Filme precursor de um subgênero chamado “psicodrama alt. Sci-fi” (filmes
que usam argumentos sci-fi para, na verdade, discutir temas bem terrestres com
baixos orçamentos e nenhum efeito especial), “K-Pax - O Caminho da Luz” (K-Pax, 2001) foi injustamente
esquecido pela crítica e público. Um homem é internado em hospital psiquiátrico
afirmando ser um visitante de um planeta distante. Astrônomos e psiquiatras
tentam encaixá-lo em algum script racionalizante que tente explicar seus
conhecimentos, mas os paradoxos colocados pelo seu comportamento colocam em
xeque todos ao redor: será que uma vida inteira dedicada à ciência terá sido
para nada?
Um filme que acabou esquecido
pelos críticos e público, principalmente por ter sido lançado a pouco mais de
um mês depois dos atentados de 11 de setembro em Nova York. Talvez poucas
pessoas estivessem interessadas em discussões filosóficas em torno de um potencial
visitante de outro planeta que nos visita sob a forma humana, chamado Prot
(Kevin Spacey) e que se encontra preso em um hospital psiquiátrico em
Manhattan. Se ele é de fato um visitante do planeta K-Pax ou apenas um louco
“com a história mais convincente que eu já vi”, como confessa o psiquiatra que
tenta “curá-lo”, é a dúvida que acompanhará o espectador até a última cena,
cabendo a ele fazer uma contabilização das pistas deixadas ao longo da
narrativa.
Provavelmente o filme “K-Pax”
pode ser considerado o precursor de uma espécie de subgênero que sob o pretexto
de abordar temas caros da ficção científica (visitantes extraterrestres, viagem
no tempo, eventos cósmicos etc.), através de filmes com baixo orçamento e
praticamente sem nenhum efeito especial discute temas bem terrestres e
familiares: dilemas dos relacionamentos, a alteridade, conhecimento, hierarquia
e autoridade. O nosso leitor Ricardo Afonso percebeu a essência desse novo
subgênero: “A cena em que ele [Prot] simula uma viagem no tempo simplesmente nos faz
rir de nossa própria limitação, quando acreditamos que para tal empreitada
seriam necessárias luzes, cenas e cenários dignos de ficção cientifica de
Hollywood”.
Filmes como
“Another Earth” (2011), “Melancolia” (2011), “Sound of My Voice” (2011) ou “Prime”

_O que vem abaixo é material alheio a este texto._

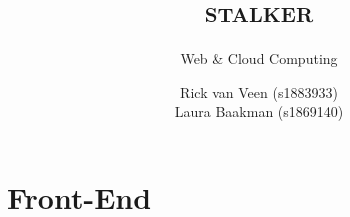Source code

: \documentclass{report}
\title{\textsc{stalker}}
\subtitle{Web \& Cloud Computing}
\author{Rick van Veen (s1883933)\\Laura Baakman (s1869140)}
\begin{document}

% 

\chapter{Front-End}
\label{ch:frontend}


% 

% 

\printbibliography
\end{document}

(2005) entrariam nesse subgênero que alguns críticos chamam de “psicodrama
alt.sci-fi”.
Kevin Spacey faz um
irônico, sutil é inteligente Prot, um estranho homem encontrado pela polícia
vagando em uma estação ferroviária que educadamente explica a quem quiser ouvir
que veio de um planeta muito distante chamado K-Pax, da constelação de Lira.
Jeff Bridges é o
Dr. Powell, o psiquiatra que tem que convencer o paciente de que ele é
delirante. Hipnoterapia regressiva parece descobrir um trauma e, portanto, uma
explicação psicológica - mas Prot tem habilidades surpreendentes e um
conhecimento extraordinário de sistemas solares que os especialistas não
conseguem explicar. Além disso, o protagonista tem o alcance da sua visão fora
dos padrões normais, uma versátil pressão sanguínea e uma descomunal tolerância
à droga Torazine que se torna ineficaz no tratamento.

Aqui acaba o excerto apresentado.